Please repeat only the lines below starting at the line that holds "# Acknowledgements" and ending at the line that holds "Monitor and record", exactly, with both of those lines included and every picture omitted.

*Pictures paired with source code*

>>

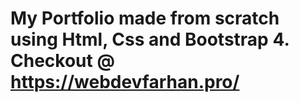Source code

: <h1>
My Portfolio made from scratch using Html, Css and Bootstrap 4.
Checkout @ <a href="https://webdevfarhan.pro/">https://webdevfarhan.pro/</a>
<h1>
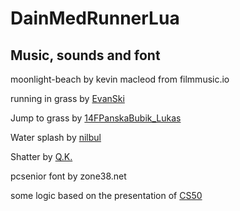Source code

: # DainMedRunnerLua


## Music, sounds and font
moonlight-beach by kevin macleod from filmmusic.io

running in grass by [EvanSki](https://freesound.org/people/EvanSki/sounds/411148/)

Jump to grass by [14FPanskaBubik_Lukas](https://freesound.org/people/14FPanskaBubik_Lukas/sounds/418553/)

Water splash by [nilbul](https://freesound.org/people/nilbul/sounds/404829/)

Shatter by [Q.K.](https://freesound.org/people/Q.K./sounds/56262/)

pcsenior font by zone38.net


some logic based on the presentation of [CS50](https://www.youtube.com/watch?v=3k4CMAaNCuk)
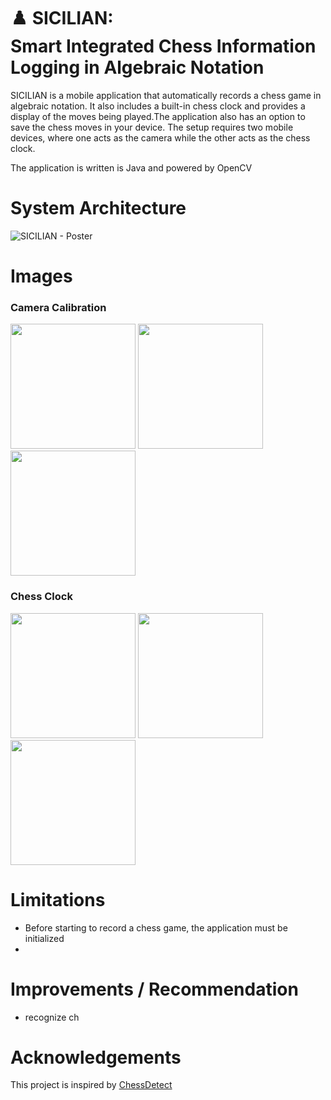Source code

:  # ♟️ SICILIAN: <br> Smart Integrated Chess Information Logging in Algebraic Notation

SICILIAN is a mobile application that automatically records a chess game in algebraic notation. It also includes a built-in chess clock and provides a display of the moves being played.The application also has an option to save the chess moves in your device. The setup requires two mobile devices, where one acts as the camera while the other acts as the chess clock.

The application is written is Java and powered by OpenCV

# System Architecture

![SICILIAN - Poster](https://github.com/Resonance001/sicilian_chess_recognition/assets/60764656/3052afd5-e3ed-4543-b131-4c030e3f3e8e)


# Images

### Camera Calibration

<p float="left">
  <img src="https://github.com/Resonance001/sicilian_chess_recognition/assets/60764656/bcdac7bf-b57a-44c8-bd3e-60fad7527702" width="200" />
  <img src="https://github.com/Resonance001/sicilian_chess_recognition/assets/60764656/921924ab-1dec-48de-b6a9-6db41512a78d" width="200" /> 
  <img src="https://github.com/Resonance001/sicilian_chess_recognition/assets/60764656/2fac2bda-7507-436d-a533-b6e0722a0793" width="200" />
</p>

### Chess Clock
<p float="left">
  <img src="https://github.com/Resonance001/sicilian_chess_recognition/assets/60764656/f1b3cbfc-17dd-4325-ae37-d4d4d4a16496" width="200" />
  <img src="https://github.com/Resonance001/sicilian_chess_recognition/assets/60764656/2de24c6b-66e8-413b-82e0-3d5954f8fd01" width="200" /> 
  <img src="https://github.com/Resonance001/sicilian_chess_recognition/assets/60764656/4fd6de2a-001b-4de7-98be-ed07867ab89a" width="200" />
</p>

# Limitations

- Before starting to record a chess game, the application must be initialized
- 

# Improvements / Recommendation

- recognize ch   

# Acknowledgements
This project is inspired by [ChessDetect](https://github.com/Elucidation/ChessDetect)
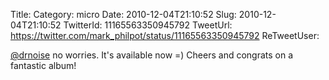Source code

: Title: 
Category: micro
Date: 2010-12-04T21:10:52
Slug: 2010-12-04T21:10:52
TwitterId: 11165563350945792
TweetUrl: https://twitter.com/mark_philpot/status/11165563350945792
ReTweetUser: 

[@drnoise](https://twitter.com/drnoise) no worries. It's available now =)  Cheers and congrats on a fantastic album!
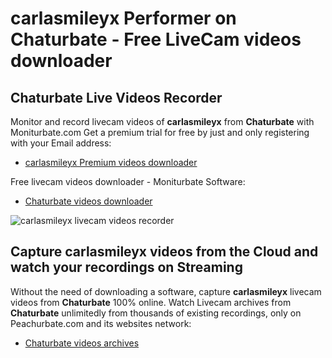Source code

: # carlasmileyx Performer on Chaturbate - Free LiveCam videos downloader

## Chaturbate Live Videos Recorder

Monitor and record livecam videos of **carlasmileyx** from **Chaturbate** with Moniturbate.com
Get a premium trial for free by just and only registering with your Email address:
* [carlasmileyx Premium videos downloader](https://moniturbate.com/request-demo-licence-key.html)

Free livecam videos downloader - Moniturbate Software:
* [Chaturbate videos downloader](https://moniturbate.com/moniturbate-download-software.html)

![carlasmileyx livecam videos recorder](https://peachurnet.com/templates/moniturbate-software.png)


## Capture carlasmileyx videos from the Cloud and watch your recordings on Streaming

Without the need of downloading a software, capture **carlasmileyx** livecam videos from **Chaturbate** 100% online.
Watch Livecam archives from **Chaturbate** unlimitedly from thousands of existing recordings, only on Peachurbate.com and its websites network:
* [Chaturbate videos archives](https://peachurnet.com/)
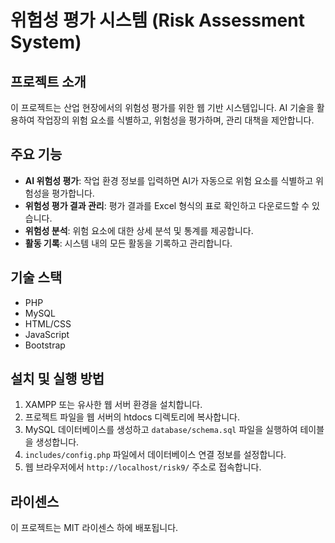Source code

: # 위험성 평가 시스템 (Risk Assessment System)

## 프로젝트 소개
이 프로젝트는 산업 현장에서의 위험성 평가를 위한 웹 기반 시스템입니다. AI 기술을 활용하여 작업장의 위험 요소를 식별하고, 위험성을 평가하며, 관리 대책을 제안합니다.

## 주요 기능
- **AI 위험성 평가**: 작업 환경 정보를 입력하면 AI가 자동으로 위험 요소를 식별하고 위험성을 평가합니다.
- **위험성 평가 결과 관리**: 평가 결과를 Excel 형식의 표로 확인하고 다운로드할 수 있습니다.
- **위험성 분석**: 위험 요소에 대한 상세 분석 및 통계를 제공합니다.
- **활동 기록**: 시스템 내의 모든 활동을 기록하고 관리합니다.

## 기술 스택
- PHP
- MySQL
- HTML/CSS
- JavaScript
- Bootstrap

## 설치 및 실행 방법
1. XAMPP 또는 유사한 웹 서버 환경을 설치합니다.
2. 프로젝트 파일을 웹 서버의 htdocs 디렉토리에 복사합니다.
3. MySQL 데이터베이스를 생성하고 `database/schema.sql` 파일을 실행하여 테이블을 생성합니다.
4. `includes/config.php` 파일에서 데이터베이스 연결 정보를 설정합니다.
5. 웹 브라우저에서 `http://localhost/risk9/` 주소로 접속합니다.

## 라이센스
이 프로젝트는 MIT 라이센스 하에 배포됩니다. 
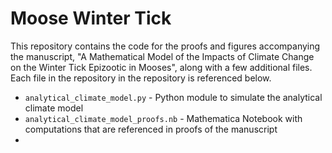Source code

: # Moose Winter Tick

This repository contains the code for the proofs and figures accompanying the manuscript, "A Mathematical Model of the Impacts of Climate Change on the Winter Tick Epizootic in Mooses",
along with a few additional files. Each file in the repository in the repository is referenced below.

- ``analytical_climate_model.py`` - Python module to simulate the analytical climate model 
- ``analytical_climate_model_proofs.nb`` - Mathematica Notebook with computations that are referenced in proofs of the manuscript
- 
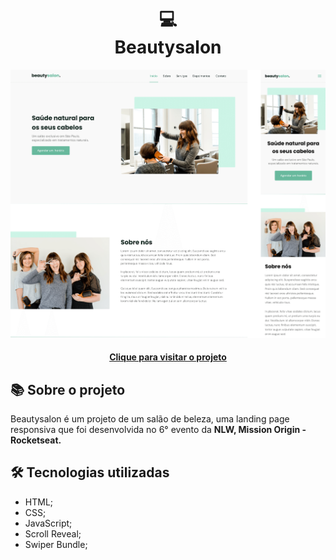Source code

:<h1 align="center">
  💻<br>Beautysalon
</h1>

<div align="center">
  <img src="./images/project-view.png" alt="Imagem do projeto Beautysalon">
</div>

<h4 align="center"><a href="">Clique para visitar o projeto</a></h4>

## 📚 Sobre o projeto

Beautysalon é um projeto de um salão de beleza, uma landing page responsiva que foi desenvolvida no 6° evento da <strong>NLW, Mission Origin - Rocketseat.</strong>

## 🛠️ Tecnologias utilizadas

- HTML;
- CSS;
- JavaScript;
- Scroll Reveal;
- Swiper Bundle;
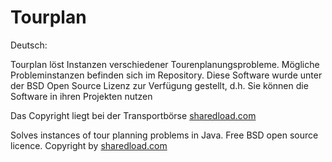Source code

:Tourplan
========

Deutsch:

Tourplan löst Instanzen verschiedener Tourenplanungsprobleme. Mögliche Probleminstanzen befinden sich im Repository. 
Diese Software wurde unter der BSD Open Source Lizenz zur Verfügung gestellt, d.h. Sie können die Software in ihren 
Projekten nutzen

Das Copyright liegt bei der Transportbörse <a href="http://sharedload.com/SL_live/faces/Tourenplanung.xhtml">sharedload.com</a><br>

Solves instances of tour planning problems in Java. Free BSD open source licence. Copyright by <a href="http://sharedload.com/SL_live/faces/Tourenplanung.xhtml">sharedload.com</a><br>

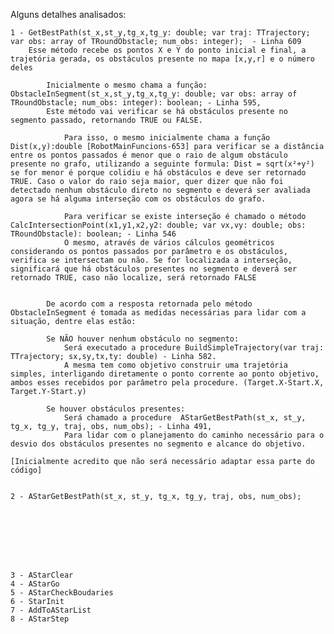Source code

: Alguns detalhes analisados:

	1 - GetBestPath(st_x,st_y,tg_x,tg_y: double; var traj: TTrajectory; var obs: array of TRoundObstacle; num_obs: integer);  - Linha 609
		Esse método recebe os pontos X e Y do ponto inicial e final, a trajetória gerada, os obstáculos presente no mapa [x,y,r] e o número deles

			Inicialmente o mesmo chama a função: ObstacleInSegment(st_x,st_y,tg_x,tg_y: double; var obs: array of TRoundObstacle; num_obs: integer): boolean; - Linha 595, 
			Este método vai verificar se há obstáculos presente no segmento passado, retornando TRUE ou FALSE. 
					
				Para isso, o mesmo inicialmente chama a função Dist(x,y):double [RobotMainFuncions-653] para verificar se a distância entre os pontos passados é menor que o raio de algum obstáculo presente no grafo, utilizando a seguinte formula: Dist = sqrt(x²+y²) se for menor é porque colidiu e há obstáculos e deve ser retornado TRUE. Caso o valor do raio seja maior, quer dizer que não foi detectado nenhum obstáculo direto no segmento e deverá ser avaliada agora se há alguma interseção com os obstáculos do grafo. 
					
				Para verificar se existe interseção é chamado o método CalcIntersectionPoint(x1,y1,x2,y2: double; var vx,vy: double; obs: TRoundObstacle): boolean; - Linha 546
				O mesmo, através de vários cálculos geométricos considerando os pontos passados por parâmetro e os obstáculos, verifica se intersectam ou não. Se for localizada a interseção, significará que há obstáculos presentes no segmento e deverá ser retornado TRUE, caso não localize, será retornado FALSE
					

			De acordo com a resposta retornada pelo método ObstacleInSegment é tomada as medidas necessárias para lidar com a situação, dentre elas estão:
			
			Se NÃO houver nenhum obstáculo no segmento:		
				Será executado a procedure BuildSimpleTrajectory(var traj: TTrajectory; sx,sy,tx,ty: double) - Linha 582.
				A mesma tem como objetivo construir uma trajetória simples, interligando diretamente o ponto corrente ao ponto objetivo, ambos esses recebidos por parâmetro pela procedure. (Target.X-Start.X, Target.Y-Start.y)
			
			Se houver obstáculos presentes:
				Será chamado a procedure  AStarGetBestPath(st_x, st_y, tg_x, tg_y, traj, obs, num_obs); - Linha 491, 
				Para lidar com o planejamento do caminho necessário para o desvio dos obstáculos presentes no segmento e alcance do objetivo.
	
	[Inicialmente acredito que não será necessário adaptar essa parte do código]

				
	2 - AStarGetBestPath(st_x, st_y, tg_x, tg_y, traj, obs, num_obs);
	
	
	
	
	
	
	
	
	3 - AStarClear
	4 - AStarGo
	5 - AStarCheckBoudaries
	6 - StarInit
	7 - AddToAStarList
	8 - AStarStep
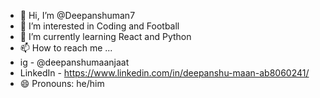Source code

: - 👋 Hi, I’m @Deepanshuman7
- 👀 I’m interested in Coding and Football
- 🌱 I’m currently learning React and Python
- 📫 How to reach me ...
- ig - @deepanshumaanjaat
- LinkedIn - https://www.linkedin.com/in/deepanshu-maan-ab8060241/
- 😄 Pronouns: he/him

<!---
Deepanshuman7/Deepanshuman7 is a ✨ special ✨ repository because its `README.md` (this file) appears on your GitHub profile.
You can click the Preview link to take a look at your changes.
--->
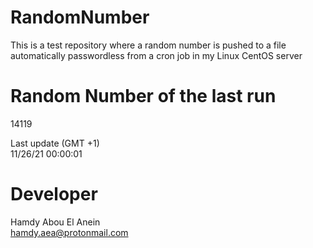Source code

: # RandomNumber    
This is a test repository where a random number is pushed to a file automatically passwordless from a cron job in my Linux CentOS server    
# Random Number of the last run   
14119
      
Last update (GMT +1)    
11/26/21 00:00:01
# Developer    
Hamdy Abou El Anein   
hamdy.aea@protonmail.com
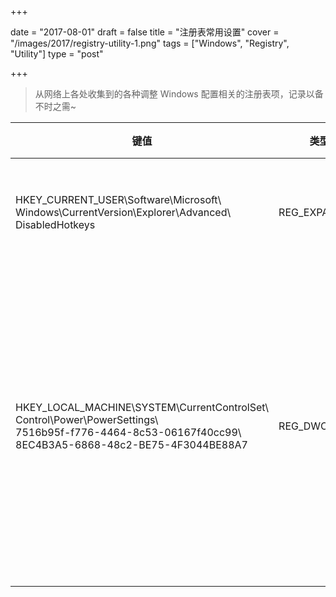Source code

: +++

date = "2017-08-01"
draft = false
title = "注册表常用设置"
cover = "/images/2017/registry-utility-1.png"
tags = ["Windows", "Registry", "Utility"]
type = "post"

+++

> 从网络上各处收集到的各种调整 Windows 配置相关的注册表项，记录以备不时之需~
<!--more-->

| 键值 | 类型 | 值  | 说明 |
| ---  | ---  | --- | ---  |
| HKEY_CURRENT_USER\Software\Microsoft\ <br/>Windows\CurrentVersion\Explorer\Advanced\ <br/>DisabledHotkeys | REG_EXPAND_SZ | SA | 禁用 `Win + S/A` 快捷键 |
| HKEY_LOCAL_MACHINE\SYSTEM\CurrentControlSet\ <br/>Control\Power\PowerSettings\ <br/>7516b95f-f776-4464-8c53-06167f40cc99\ <br/>8EC4B3A5-6868-48c2-BE75-4F3044BE88A7 | REG_DWORD | 0x00000002 | 开启额外的电源设置 “控制台锁定后显示关闭超时” |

<<

*Exercise answer*
# Acknowledgements
This project is inspired by [ChessDetect](https://github.com/Elucidation/ChessDetect)
Source code

: Title: 
Category: micro
Date: 2010-12-04T21:10:52
Slug: 2010-12-04T21:10:52
TwitterId: 11165563350945792
TweetUrl: https://twitter.com/mark_philpot/status/11165563350945792
ReTweetUser: 

[@drnoise](https://twitter.com/drnoise) no worries. It's available now =)  Cheers and congrats on a fantastic album!
Source code

: # carlasmileyx Performer on Chaturbate - Free LiveCam videos downloader

## Chaturbate Live Videos Recorder

Monitor and record livecam videos of **carlasmileyx** from **Chaturbate** with Moniturbate.com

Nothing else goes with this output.